The U.S. Census Bureau's mission is "To be the preeminent collector and provider of timely, relevant, and quality data about the people and economy of the United States." The statistics that the Census Bureau compiles are used by the government and businesses as a basis for planning. They also paint a clear picture of some of the ugly truths that most people would rather not see. Recently released numbers from the 2000 census are no exception.

So that explains the difference in our paychecks! For example, some people, especially those with a Y chromosome, like to believe that we live in a glorious time of gender equality in the workplace. The census says otherwise. In the city of St. Louis in 1999, the median earnings for male full-time, year-round workers were $30,106. Females earned $24,987, 17% less.

Not surprisingly, wealth is not distributed equally throughout our region.
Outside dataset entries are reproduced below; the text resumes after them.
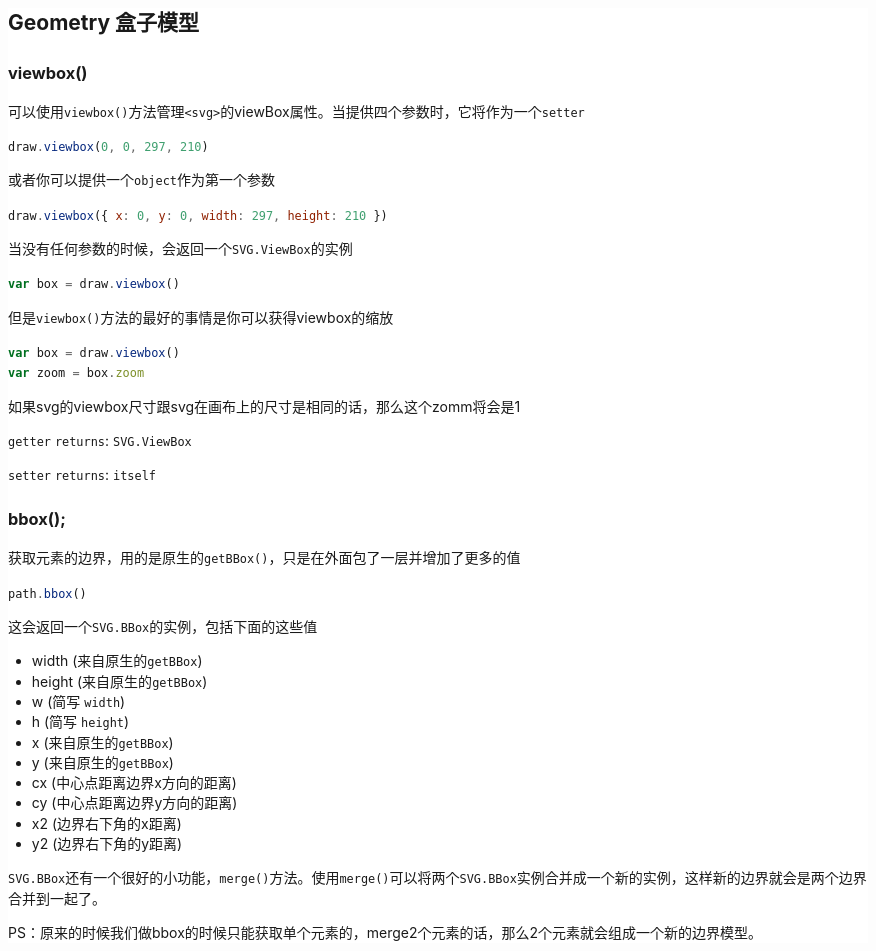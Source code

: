 ## Geometry 盒子模型

### viewbox()

可以使用`viewbox()`方法管理`<svg>`的viewBox属性。当提供四个参数时，它将作为一个`setter`

```javascript
draw.viewbox(0, 0, 297, 210)
```

或者你可以提供一个`object`作为第一个参数

```javascript
draw.viewbox({ x: 0, y: 0, width: 297, height: 210 })
```

当没有任何参数的时候，会返回一个`SVG.ViewBox`的实例

```javascript
var box = draw.viewbox()
```

但是`viewbox()`方法的最好的事情是你可以获得viewbox的缩放

```javascript
var box = draw.viewbox()
var zoom = box.zoom
```

如果svg的viewbox尺寸跟svg在画布上的尺寸是相同的话，那么这个zomm将会是1

`getter` `returns`: `SVG.ViewBox`

`setter` `returns`: `itself`

### bbox();

获取元素的边界，用的是原生的`getBBox()`，只是在外面包了一层并增加了更多的值

```javascript
path.bbox()
```

这会返回一个`SVG.BBox`的实例，包括下面的这些值

- width (来自原生的`getBBox`)
- height (来自原生的`getBBox`)
- w (简写 `width`)
- h (简写 `height`)
- x (来自原生的`getBBox`)
- y (来自原生的`getBBox`)
- cx (中心点距离边界x方向的距离)
- cy (中心点距离边界y方向的距离)
- x2 (边界右下角的x距离)
- y2 (边界右下角的y距离)

`SVG.BBox`还有一个很好的小功能，`merge()`方法。使用`merge()`可以将两个`SVG.BBox`实例合并成一个新的实例，这样新的边界就会是两个边界合并到一起了。

PS：原来的时候我们做bbox的时候只能获取单个元素的，merge2个元素的话，那么2个元素就会组成一个新的边界模型。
What is surprising is just how lopsided the distribution is. According to the Census Bureau, the median household income for the eight-county region in 1999 was $45,090. For the city of St. Louis it was $27,156. Per capita income was $27,595 for St. Louis County, $22,882 for the region and $16,108 for the city. Stop for a moment and ponder that disparity.

At the lowest end of the income scale, individuals who lived alone in 1999 were considered to be below the poverty level if their annual income was less than $8,501. The poverty level for a family of four was $17,029. In 1999, 24.6% of city residents (nearly one in four) lived in poverty. The poverty rate for the eight-county region as a whole was 10.3%.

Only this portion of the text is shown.